An important strength of the study is that the instrument demonstrates adequate reliability for this population and can be used in emergency situations such as a health crisis or in busy health care settings. Therefore, the measure is useful for making diagnostic assumptions in people seeking help and those who may require psychotherapeutic support in primary care settings. However, the cross-sectional design used in this study limits causal inferences. One limitation of this study is that the sample population was from only one region (Makkah or Western Province) in the country. Another strength is that the measure was distributed to the public on a virtual platform, thus, a large number of participants was recruited despite the quarantine restrictions. However, the virtual format may have limited contact with the participants, since no concerns or questions were raised from the participants regarding the study. Additional studies aiming to understand more about the dimensionality of the Ar-GHQ-12 in populations recruited from primary care settings and from various regions of the country are required.

In summary, the results of the CFA indicated that a two-factor solution was superior to a one-factor model. The two-factor model of the Ar-GHQ-12, therefore, has been found to be more realistic than alternative models in several populations (see Table 1), including the one presented in this study. However, the two factors are highly correlated and difficult to distinguish. Thus, this study suggests that employing this instrument as a unidimensional measure or qualitatively different constructs [30] is permissible from a practical standpoint. There is no need to consider multidimensionality unless there are particular questions arise that can only be answered only by a subset of the measure’s two components.

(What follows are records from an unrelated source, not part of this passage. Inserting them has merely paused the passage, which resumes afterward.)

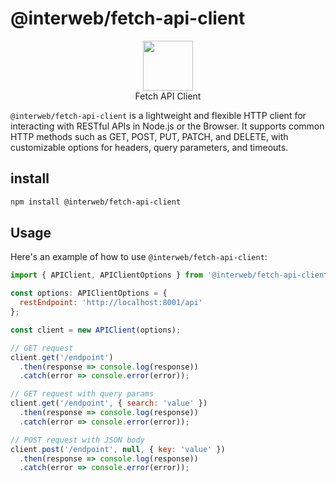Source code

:# @interweb/fetch-api-client

<p align="center">
  <img src="https://user-images.githubusercontent.com/545047/188804067-28e67e5e-0214-4449-ab04-2e0c564a6885.svg" width="80"><br />
    Fetch API Client
</p>

`@interweb/fetch-api-client` is a lightweight and flexible HTTP client for interacting with RESTful APIs in Node.js or the Browser. It supports common HTTP methods such as GET, POST, PUT, PATCH, and DELETE, with customizable options for headers, query parameters, and timeouts.

## install

```sh
npm install @interweb/fetch-api-client
```

## Usage

Here's an example of how to use `@interweb/fetch-api-client`:

```js
import { APIClient, APIClientOptions } from '@interweb/fetch-api-client';

const options: APIClientOptions = {
  restEndpoint: 'http://localhost:8001/api'
};

const client = new APIClient(options);

// GET request
client.get('/endpoint')
  .then(response => console.log(response))
  .catch(error => console.error(error));

// GET request with query params
client.get('/endpoint', { search: 'value' })
  .then(response => console.log(response))
  .catch(error => console.error(error));

// POST request with JSON body
client.post('/endpoint', null, { key: 'value' })
  .then(response => console.log(response))
  .catch(error => console.error(error));
```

The availability and applicability of reliable and valid mental health evaluation instruments considering both negative and positive aspects of psychological well-being, such as the Ar-GHQ-12 used in this study, are critical for health care professionals to identify those who are at a higher risk of mental health issues following the COVID-19 pandemic, with the goal of promoting mental health interventions that can be properly planned and implemented. Future research studies with a large nonclinical-population-based sample will be valuable for evaluating the Ar-GHQ-12 variables' practical effectiveness.

Conclusions

Examination of the unidimensionality and validity of the Ar-GHQ-12 showed that the scale has a good structural characteristics and adequate reliability, and therefore, it can be used for measuring psychological well-being in the Saudi Arabian context. Future research with a larger sample size from other provinces of the country will be helpful to assess the practical use of the Ar-GHQ-12’ dimensionality.